"The machinery is already moving" to mobilize voters, said John Jackson, chair of the DeKalb County Democratic Committee. The majority-Black county includes part of Atlanta.
The early drive underscores Democrats’ recognition that there may be little they can do to stop voting-rights rollbacks being pursued in Republican-controlled states across the country - curbs driven by false claims from former Republican President Donald Trump that election fraud robbed him of a second term.
Democrats and voting-rights groups have filed multiple lawsuits in an effort to overturn new laws in Georgia and elsewhere, but success isn't guaranteed. At the federal level, Democratic lawmakers have pushed for legislation to protect voting rights nationwide, an effort effectively killed this month when U.S. Senator Joe Manchin of West Virginia, a crucial swing vote in the divided chamber, said he won’t support it.
What they can control, party strategists say, is their own efforts to educate and motivate voters to respond to one of the biggest voting-rights rollbacks in decades, Democrats say.
Georgia’s 98-page Election Integrity Act, also known as SB 202, was signed into law by Republican Governor Brian Kemp in March. It takes particular aim at mail balloting, which is especially popular with Democrats: Roughly a quarter of Georgia voters returned absentee ballots for November’s election, with 65% of those backing Biden.
The legislation slashes the number of ballot drop boxes in Georgia’s most-populous, heavily minority areas and reduces the hours voters can use them. It halves the time to request an absentee ballot to three months, and for the first time requires voters who use them to include proof of identity.

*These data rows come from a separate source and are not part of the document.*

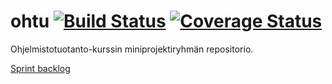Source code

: # ohtu [![Build Status](https://travis-ci.org/tilastokeskus/ohtu.svg?branch=dev)](https://travis-ci.org/tilastokeskus/ohtu) [![Coverage Status](https://coveralls.io/repos/github/tilastokeskus/ohtu/badge.svg?branch=dev)](https://coveralls.io/github/tilastokeskus/ohtu?branch=dev)

Ohjelmistotuotanto-kurssin miniprojektiryhmän repositorio.

[Sprint backlog](https://docs.google.com/spreadsheets/d/1WktIf_b_0nX5qcIBJk2txbbSskEGmRI-eBHJx5AuMAM/edit?usp=sharing)

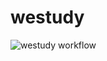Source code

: # westudy
![westudy workflow](https://github.com/SJTU-IS-SE-01/westudy/actions/workflows/node.js.yml/badge.svg)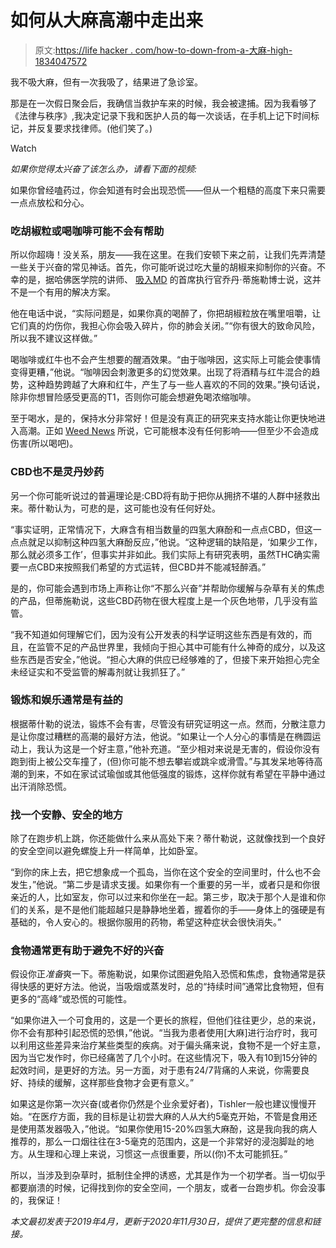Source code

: # 如何从大麻高潮中走出来

> 原文:[https://life hacker . com/how-to-down-from-a-大麻-high-1834047572](https://lifehacker.com/how-to-come-down-from-a-marijuana-high-1834047572)

我不吸大麻，但有一次我吸了，结果进了急诊室。

那是在一次假日聚会后，我确信当救护车来的时候，我会被逮捕。因为我看够了《法律与秩序》,我决定记录下我和医护人员的每一次谈话，在手机上记下时间标记，并反复要求找律师。(他们笑了。)

Watch

*如果你觉得太兴奋了该怎么办，请看下面的视频:*

如果你曾经嗑药过，你会知道有时会出现恐慌——但从一个粗糙的高度下来只需要一点点放松和分心。

### 吃胡椒粒或喝咖啡可能不会有帮助

所以你超嗨！没关系，朋友——我在这里。在我们安顿下来之前，让我们先弄清楚一些关于兴奋的常见神话。首先，你可能听说过吃大量的胡椒来抑制你的兴奋。不幸的是，据哈佛医学院的讲师、 [吸入MD](https://inhalemd.com/) 的首席执行官乔丹·蒂施勒博士说，这并不是一个有用的解决方案。

他在电话中说，“实际问题是，如果你真的喝醉了，你把胡椒粒放在嘴里咀嚼，让它们真的灼伤你，我担心你会吸入碎片，你的肺会关闭。”“你有很大的致命风险，所以我不建议这样做。”

喝咖啡或红牛也不会产生想要的醒酒效果。“由于咖啡因，这实际上可能会使事情变得更糟，”他说。“咖啡因会刺激更多的幻觉效果。出现了将酒精与红牛混合的趋势，这种趋势跨越了大麻和红牛，产生了与一些人喜欢的不同的效果。”换句话说，除非你想冒险感受更高的T1，否则你可能会想避免喝浓缩咖啡。

至于喝水，是的，保持水分非常好！但是没有真正的研究来支持水能让你更快地进入高潮。正如 [Weed News](https://www.weednews.co/can-drinking-lot-water-flush-system-thc/) 所说，它可能根本没有任何影响——但至少不会造成伤害(所以喝吧)。

### CBD也不是灵丹妙药

另一个你可能听说过的普遍理论是:CBD将有助于把你从拥挤不堪的人群中拯救出来。蒂什勒认为，可悲的是，这可能也没有任何好处。

“事实证明，正常情况下，大麻含有相当数量的四氢大麻酚和一点点CBD，但这一点点就足以抑制这种四氢大麻酚反应，”他说。“这种逻辑的缺陷是，‘如果少工作，那么就必须多工作’，但事实并非如此。我们实际上有研究表明，虽然THC确实需要一点CBD来按照我们希望的方式运转，但CBD并不能减轻醉酒。”

是的，你可能会遇到市场上声称让你“不那么兴奋”并帮助你缓解与杂草有关的焦虑的产品，但蒂施勒说，这些CBD药物在很大程度上是一个灰色地带，几乎没有监管。

“我不知道如何理解它们，因为没有公开发表的科学证明这些东西是有效的，而且，在监管不足的产品世界里，我倾向于担心其中可能有什么神奇的成分，以及这些东西是否安全，”他说。“担心大麻的供应已经够难的了，但接下来开始担心完全未经证实和不受监管的解毒剂就让我抓狂了。”

### 锻炼和娱乐通常是有益的

根据蒂什勒的说法，锻炼不会有害，尽管没有研究证明这一点。然而，分散注意力是让你度过糟糕的高潮的最好方法，他说。“如果让一个人分心的事情是在椭圆运动上，我认为这是一个好主意，”他补充道。“至少相对来说是无害的，假设你没有跑到街上被公交车撞了，(但)你可能不想去攀岩或跳伞或滑雪。”与其发呆地等待高潮的到来，不如在家试试瑜伽或其他低强度的锻炼，这样你就有希望在平静中通过出汗消除恐慌。

### 找一个安静、安全的地方

除了在跑步机上跳，你还能做什么来从高处下来？蒂什勒说，这就像找到一个良好的安全空间以避免螺旋上升一样简单，比如卧室。

“到你的床上去，把它想象成一个孤岛，当你在这个安全的空间里时，什么也不会发生，”他说。“第二步是请求支援。如果你有一个重要的另一半，或者只是和你很亲近的人，比如室友，你可以过来和你坐在一起。第三步，取决于那个人是谁和你们的关系，是不是他们能超越只是静静地坐着，握着你的手——身体上的强硬是有基础的，令人安心的。根据你服用的药物，希望这种症状会很快消失。”

### 食物通常更有助于避免不好的兴奋

假设你正*准备*爽一下。蒂施勒说，如果你试图避免陷入恐慌和焦虑，食物通常是获得快感的更好方法。他说，当吸烟或蒸发时，总的“持续时间”通常比食物短，但有更多的“高峰”或恐慌的可能性。

“如果你进入一个可食用的，这是一个更长的旅程，但他们往往更少，总的来说，你不会有那种引起恐慌的恐惧，”他说。“当我为患者使用[大麻]进行治疗时，我可以利用这些差异来治疗某些类型的疾病。对于偏头痛来说，食物不是一个好主意，因为当它发作时，你已经痛苦了几个小时。在这些情况下，吸入有10到15分钟的起效时间，是更好的方法。另一方面，对于患有24/7背痛的人来说，你需要良好、持续的缓解，这样那些食物才会更有意义。”

如果这是你第一次兴奋(或者你仍然是个业余爱好者)，Tishler一般也建议慢慢开始。“在医疗方面，我的目标是让初尝大麻的人从大约5毫克开始，不管是食用还是使用蒸发器吸入，”他说。“如果你使用15-20%四氢大麻酚，这是我向我的病人推荐的，那么一口烟往往在3-5毫克的范围内，这是一个非常好的浸泡脚趾的地方。从生理和心理上来说，习惯这一点很重要，所以(你)不太可能抓狂。”

所以，当涉及到杂草时，抵制住全押的诱惑，尤其是作为一个初学者。当一切似乎都要崩溃的时候，记得找到你的安全空间，一个朋友，或者一台跑步机。你会没事的，我保证！

*本文最初发表于2019年4月，更新于2020年11月30日，提供了更完整的信息和链接。*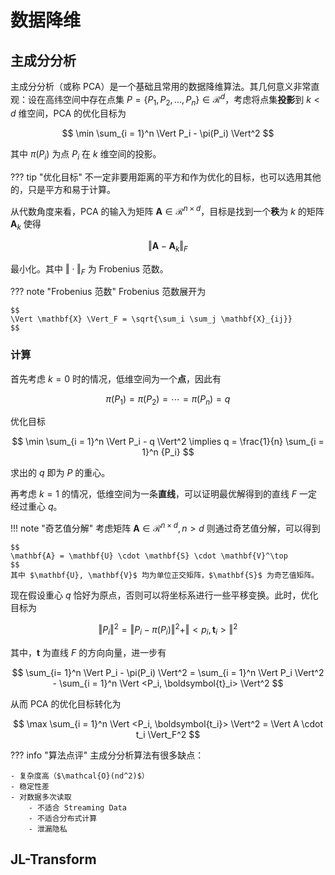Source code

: # 数据降维

## 主成分分析

主成分分析（或称 PCA）是一个基础且常用的数据降维算法。其几何意义非常直观：设在高纬空间中存在点集 $P = \{ P_1, P_2, \dots, P_n \} \in \mathcal{R}^d$，考虑将点集**投影**到 $k < d$ 维空间，PCA 的优化目标为

$$
\min \sum_{i = 1}^n \Vert P_i - \pi(P_i) \Vert^2
$$

其中 $\pi(P_i)$ 为点 $P_i$ 在 $k$ 维空间的投影。

??? tip "优化目标"
    不一定非要用距离的平方和作为优化的目标，也可以选用其他的，只是平方和易于计算。

从代数角度来看，PCA 的输入为矩阵 $\mathbf{A} \in \mathcal{R}^{n \times d}$，目标是找到一个**秩**为 $k$ 的矩阵 $\mathbf{A}_k$ 使得

$$
\Vert \mathbf{A} - \mathbf{A}_k \Vert_F
$$

最小化。其中 $\Vert \cdot \Vert_F$ 为 Frobenius 范数。

??? note "Frobenius 范数"
    Frobenius 范数展开为

    $$
    \Vert \mathbf{X} \Vert_F = \sqrt{\sum_i \sum_j \mathbf{X}_{ij}}
    $$

### 计算

首先考虑 $k = 0$ 时的情况，低维空间为一个**点**，因此有

$$
\pi(P_1) = \pi(P_2) = \cdots = \pi(P_n) = q
$$

优化目标

$$
\min \sum_{i = 1}^n \Vert P_i - q \Vert^2 \implies q = \frac{1}{n} \sum_{i = 1}^n {P_i}
$$

求出的 $q$ 即为 $P$ 的重心。

再考虑 $k = 1$ 的情况，低维空间为一条**直线**，可以证明最优解得到的直线 $F$ 一定经过重心 $q$。

!!! note "奇艺值分解"
    考虑矩阵 $\mathbf{A} \in \mathcal{R}^{n \times d}, n > d$ 则通过奇艺值分解，可以得到

    $$
    \mathbf{A} = \mathbf{U} \cdot \mathbf{S} \cdot \mathbf{V}^\top
    $$
    其中 $\mathbf{U}, \mathbf{V}$ 均为单位正交矩阵，$\mathbf{S}$ 为奇艺值矩阵。

现在假设重心 $q$ 恰好为原点，否则可以将坐标系进行一些平移变换。此时，优化目标为

$$
\Vert P_i \Vert^2 = \Vert P_i - \pi(P_i) \Vert^2 + \Vert <p_i, \boldsymbol{t}_i> \Vert^2
$$

其中，$\boldsymbol{t}$ 为直线 $F$ 的方向向量，进一步有

$$
\sum_{i= 1}^n \Vert P_i - \pi(P_i) \Vert^2 = \sum_{i = 1}^n \Vert P_i \Vert^2 - \sum_{i = 1}^n \Vert <P_i, \boldsymbol{t}_i> \Vert^2
$$

从而 PCA 的优化目标转化为

$$
\max \sum_{i = 1}^n \Vert <P_i, \boldsymbol{t_i}> \Vert^2 = \Vert A \cdot t_i \Vert_F^2
$$

??? info "算法点评"
    主成分分析算法有很多缺点：

    - 复杂度高（$\mathcal{O}(nd^2)$）
    - 稳定性差
    - 对数据多次读取
        - 不适合 Streaming Data
        - 不适合分布式计算
        - 泄漏隐私

## JL-Transform



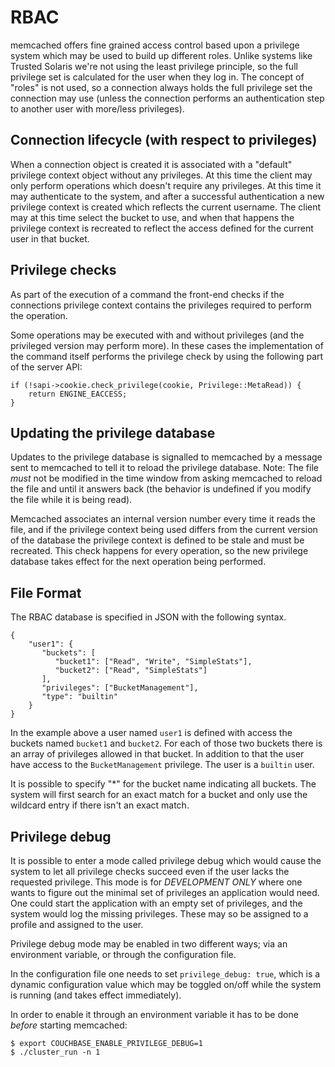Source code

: # RBAC

memcached offers fine grained access control based upon a privilege system
which may be used to build up different roles. Unlike systems like Trusted
Solaris we're not using the least privilege principle, so the full privilege
set is calculated for the user when they log in. The concept of "roles" is
not used, so a connection always holds the full privilege set the connection
may use (unless the connection performs an authentication step to another
user with more/less privileges).

## Connection lifecycle (with respect to privileges)

When a connection object is created it is associated with a "default"
privilege context object without any privileges. At this time the client
may only perform operations which doesn't require any privileges. At this
time it may authenticate to the system, and after a successful
authentication a new privilege context is created which reflects the current
username. The client may at this time select the bucket to use, and when
that happens the privilege context is recreated to reflect the access
defined for the current user in that bucket.

## Privilege checks

As part of the execution of a command the front-end checks if the
connections privilege context contains the privileges required to perform
the operation.

Some operations may be executed with and without privileges (and the
privileged version may perform more). In these cases the implementation
of the command itself performs the privilege check by using the following
part of the server API:

    if (!sapi->cookie.check_privilege(cookie, Privilege::MetaRead)) {
        return ENGINE_EACCESS;
    }

## Updating the privilege database

Updates to the privilege database is signalled to memcached by a
message sent to memcached to tell it to reload the privilege database.
Note: The file _must_ not be modified in the time window from asking
memcached to reload the file and until it answers back (the behavior
is undefined if you modify the file while it is being read).

Memcached associates an internal version number every time it reads
the file, and if the privilege context being used differs from the
current version of the database the privilege context is defined
to be stale and must be recreated. This check happens for every
operation, so the new privilege database takes effect for the next
operation being performed.

## File Format

The RBAC database is specified in JSON with the following syntax.

    {
        "user1": {
           "buckets": [
              "bucket1": ["Read", "Write", "SimpleStats"],
              "bucket2": ["Read", "SimpleStats"]
           ],
           "privileges": ["BucketManagement"],
           "type": "builtin"
        }
    }

In the example above a user named `user1` is defined with access the buckets
named `bucket1` and `bucket2`. For each of those two buckets there is an
array of privileges allowed in that bucket. In addition to that the user
have access to the `BucketManagement` privilege. The user is a `builtin`
user.

It is possible to specify "*" for the bucket name indicating all buckets.
The system will first search for an exact match for a bucket and only
use the wildcard entry if there isn't an exact match.

## Privilege debug

It is possible to enter a mode called privilege debug which would cause
the system to let all privilege checks succeed even if the user lacks
the requested privilege. This mode is for *DEVELOPMENT ONLY* where one
wants to figure out the minimal set of privileges an application would
need. One could start the application with an empty set of privileges,
and the system would log the missing privileges. These may so be assigned
to a profile and assigned to the user.

Privilege debug mode may be enabled in two different ways; via an
environment variable, or through the configuration file.

In the configuration file one needs to set `privilege_debug: true`,
which is a dynamic configuration value which may be toggled on/off
while the system is running (and takes effect immediately).

In order to enable it through an environment variable it has to be
done _before_ starting memcached:

    $ export COUCHBASE_ENABLE_PRIVILEGE_DEBUG=1
    $ ./cluster_run -n 1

Kemp told Reuters the new law would ensure “secure, fair and successful” elections in Georgia. He accused Democrats of pushing a false narrative of voter suppression. “We didn’t pass the bill to benefit one side or the other,” he said. “This bill makes it easy to vote and hard to cheat.”
Democrats counter that two Republican-led recounts of Georgia’s 2020 results turned up no evidence of widespread fraud. Republican Secretary of State Brad Raffensperger called the state’s process the most “secure and trustworthy” in Georgia history.
The sparring signals Georgia’s importance in determining which party ends up with control of Congress next year; Democrats currently hold the U.S. House of Representatives and the Senate by whisker-thin margins.
Newly elected Georgia Senator Raphael Warnock, who filled a retirement vacancy, must run for his seat again next year. Three Republicans have already lined up to challenge Warnock, Georgia's first Black senator and the senior preacher at Atlanta’s historic Ebenezer Baptist Church.
“The dangers of the partisan voter suppression efforts we’re seeing, in Georgia and across the nation, are not theoretical,” Warnock told Reuters in a statement.
Many Democrats predict Stacey Abrams, a Black woman and voting-rights activist, to run a second time against Kemp for governor, a matchup she lost in 2018.
Abrams declined to comment. Her spokesperson referred Reuters to a recent public statement by Abrams that she won’t decide anytime soon.
Warnock and Abrams are wildly popular among Georgia’s Black voters, who account for a third of the state’s electorate. Democratic messaging that Republicans have surgically targeted Black Georgians with voting barriers is likely to energize them, says political scientist Daniel Franklin, professor emeritus at Georgia State University.
"People react more to something being taken away from them," Franklin said, predicting Republicans would regret riling the Democratic base.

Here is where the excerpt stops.